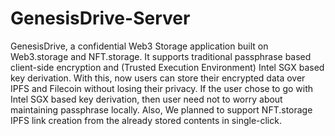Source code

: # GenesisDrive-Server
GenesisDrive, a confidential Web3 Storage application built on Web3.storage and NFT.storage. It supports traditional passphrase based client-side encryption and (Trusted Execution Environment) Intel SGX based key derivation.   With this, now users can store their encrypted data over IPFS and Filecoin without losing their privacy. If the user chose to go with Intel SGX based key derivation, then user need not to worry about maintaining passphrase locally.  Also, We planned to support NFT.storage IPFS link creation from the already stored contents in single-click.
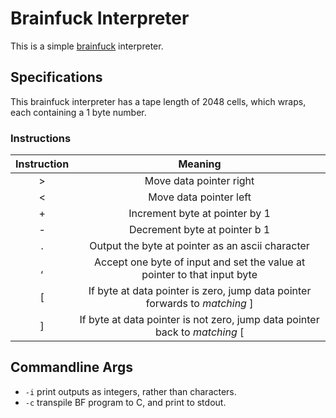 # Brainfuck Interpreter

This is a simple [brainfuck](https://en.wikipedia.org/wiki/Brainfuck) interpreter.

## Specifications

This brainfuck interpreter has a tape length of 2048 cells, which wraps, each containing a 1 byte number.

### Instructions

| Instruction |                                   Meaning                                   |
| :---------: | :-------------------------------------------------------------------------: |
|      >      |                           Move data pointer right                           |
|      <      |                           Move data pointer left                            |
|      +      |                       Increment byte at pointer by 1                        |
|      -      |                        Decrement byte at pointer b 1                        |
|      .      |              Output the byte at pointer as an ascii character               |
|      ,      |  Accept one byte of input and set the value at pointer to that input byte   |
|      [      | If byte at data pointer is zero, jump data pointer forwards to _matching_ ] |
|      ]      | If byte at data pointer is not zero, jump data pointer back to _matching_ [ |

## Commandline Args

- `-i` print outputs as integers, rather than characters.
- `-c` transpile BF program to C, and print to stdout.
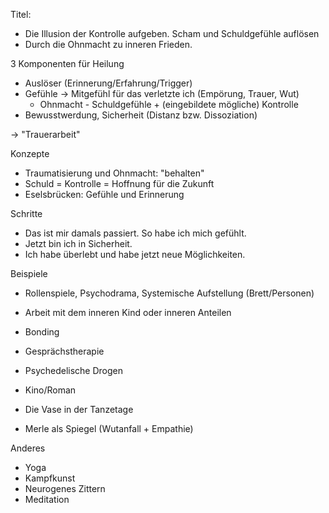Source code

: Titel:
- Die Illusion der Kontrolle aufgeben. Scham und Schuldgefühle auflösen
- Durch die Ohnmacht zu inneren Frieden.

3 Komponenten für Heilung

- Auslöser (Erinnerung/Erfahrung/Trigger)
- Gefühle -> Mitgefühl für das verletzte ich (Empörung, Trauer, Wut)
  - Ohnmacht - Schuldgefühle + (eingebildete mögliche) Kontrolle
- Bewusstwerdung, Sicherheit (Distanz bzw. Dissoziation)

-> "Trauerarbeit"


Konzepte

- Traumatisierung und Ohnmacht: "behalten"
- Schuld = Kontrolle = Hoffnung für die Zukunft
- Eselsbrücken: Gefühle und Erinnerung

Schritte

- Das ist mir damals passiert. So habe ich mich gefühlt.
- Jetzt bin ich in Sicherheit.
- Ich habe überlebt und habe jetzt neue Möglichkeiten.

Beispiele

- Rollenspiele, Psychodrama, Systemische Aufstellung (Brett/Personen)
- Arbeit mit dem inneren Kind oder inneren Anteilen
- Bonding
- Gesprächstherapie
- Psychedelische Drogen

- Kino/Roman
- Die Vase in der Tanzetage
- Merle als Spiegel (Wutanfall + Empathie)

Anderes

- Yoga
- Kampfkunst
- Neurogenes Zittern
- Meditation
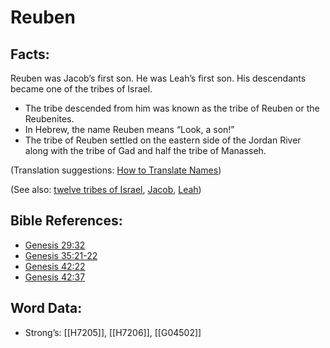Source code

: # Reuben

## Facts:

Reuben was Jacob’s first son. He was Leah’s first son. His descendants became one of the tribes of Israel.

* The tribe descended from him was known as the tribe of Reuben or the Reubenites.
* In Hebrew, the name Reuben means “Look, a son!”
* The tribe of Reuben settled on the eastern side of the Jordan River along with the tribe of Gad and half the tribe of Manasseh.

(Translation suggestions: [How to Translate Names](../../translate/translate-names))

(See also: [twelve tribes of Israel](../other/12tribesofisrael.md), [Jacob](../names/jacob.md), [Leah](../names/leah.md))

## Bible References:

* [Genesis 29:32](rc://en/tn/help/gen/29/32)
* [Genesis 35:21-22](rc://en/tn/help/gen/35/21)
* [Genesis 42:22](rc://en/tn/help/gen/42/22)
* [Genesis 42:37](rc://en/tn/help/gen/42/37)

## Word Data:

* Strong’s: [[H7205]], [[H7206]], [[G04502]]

++++++++++++++++++++

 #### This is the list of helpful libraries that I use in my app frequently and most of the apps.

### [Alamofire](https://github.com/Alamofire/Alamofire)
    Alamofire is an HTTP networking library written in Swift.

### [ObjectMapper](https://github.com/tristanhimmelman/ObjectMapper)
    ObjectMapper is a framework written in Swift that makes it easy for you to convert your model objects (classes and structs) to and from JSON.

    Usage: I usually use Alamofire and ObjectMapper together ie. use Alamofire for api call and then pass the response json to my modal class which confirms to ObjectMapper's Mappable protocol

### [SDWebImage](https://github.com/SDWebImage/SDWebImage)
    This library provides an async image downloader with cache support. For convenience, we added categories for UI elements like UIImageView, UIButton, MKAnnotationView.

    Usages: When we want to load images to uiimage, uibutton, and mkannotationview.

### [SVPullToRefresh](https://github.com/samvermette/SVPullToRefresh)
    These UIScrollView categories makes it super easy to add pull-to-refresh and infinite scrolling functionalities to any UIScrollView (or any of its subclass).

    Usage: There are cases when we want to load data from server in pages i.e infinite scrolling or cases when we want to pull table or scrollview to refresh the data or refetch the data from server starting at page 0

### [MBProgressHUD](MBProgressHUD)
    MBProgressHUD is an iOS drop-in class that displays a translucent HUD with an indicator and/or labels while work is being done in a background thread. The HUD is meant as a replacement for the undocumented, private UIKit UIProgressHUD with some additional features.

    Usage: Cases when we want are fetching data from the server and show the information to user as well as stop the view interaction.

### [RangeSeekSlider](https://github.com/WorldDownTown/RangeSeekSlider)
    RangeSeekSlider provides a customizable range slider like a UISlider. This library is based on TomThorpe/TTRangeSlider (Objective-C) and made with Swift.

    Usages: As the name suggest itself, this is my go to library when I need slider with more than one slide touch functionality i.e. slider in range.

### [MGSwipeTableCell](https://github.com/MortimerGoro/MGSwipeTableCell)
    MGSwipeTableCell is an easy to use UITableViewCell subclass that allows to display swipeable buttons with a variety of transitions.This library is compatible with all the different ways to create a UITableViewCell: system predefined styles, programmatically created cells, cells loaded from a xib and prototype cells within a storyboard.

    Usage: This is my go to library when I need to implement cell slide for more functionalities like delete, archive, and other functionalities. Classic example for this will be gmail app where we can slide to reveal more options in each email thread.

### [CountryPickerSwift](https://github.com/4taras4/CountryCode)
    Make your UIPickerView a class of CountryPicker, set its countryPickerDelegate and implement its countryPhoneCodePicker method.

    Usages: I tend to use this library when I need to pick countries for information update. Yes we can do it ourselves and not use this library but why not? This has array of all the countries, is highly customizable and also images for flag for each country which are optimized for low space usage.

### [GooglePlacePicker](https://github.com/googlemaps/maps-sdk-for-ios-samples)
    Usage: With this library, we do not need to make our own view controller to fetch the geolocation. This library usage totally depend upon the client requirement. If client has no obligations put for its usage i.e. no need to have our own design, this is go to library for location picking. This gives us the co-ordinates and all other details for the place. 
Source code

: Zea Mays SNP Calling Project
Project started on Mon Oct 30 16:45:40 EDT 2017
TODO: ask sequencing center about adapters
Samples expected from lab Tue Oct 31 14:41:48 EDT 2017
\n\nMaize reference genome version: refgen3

++++++++++++++++++++

Looking at the listing above, which lines hold "zero"? Copy every such line.

— Reply to the exercise —
|      [      | If byte at data pointer is zero, jump data pointer forwards to _matching_ ] |
|      ]      | If byte at data pointer is not zero, jump data pointer back to _matching_ [ |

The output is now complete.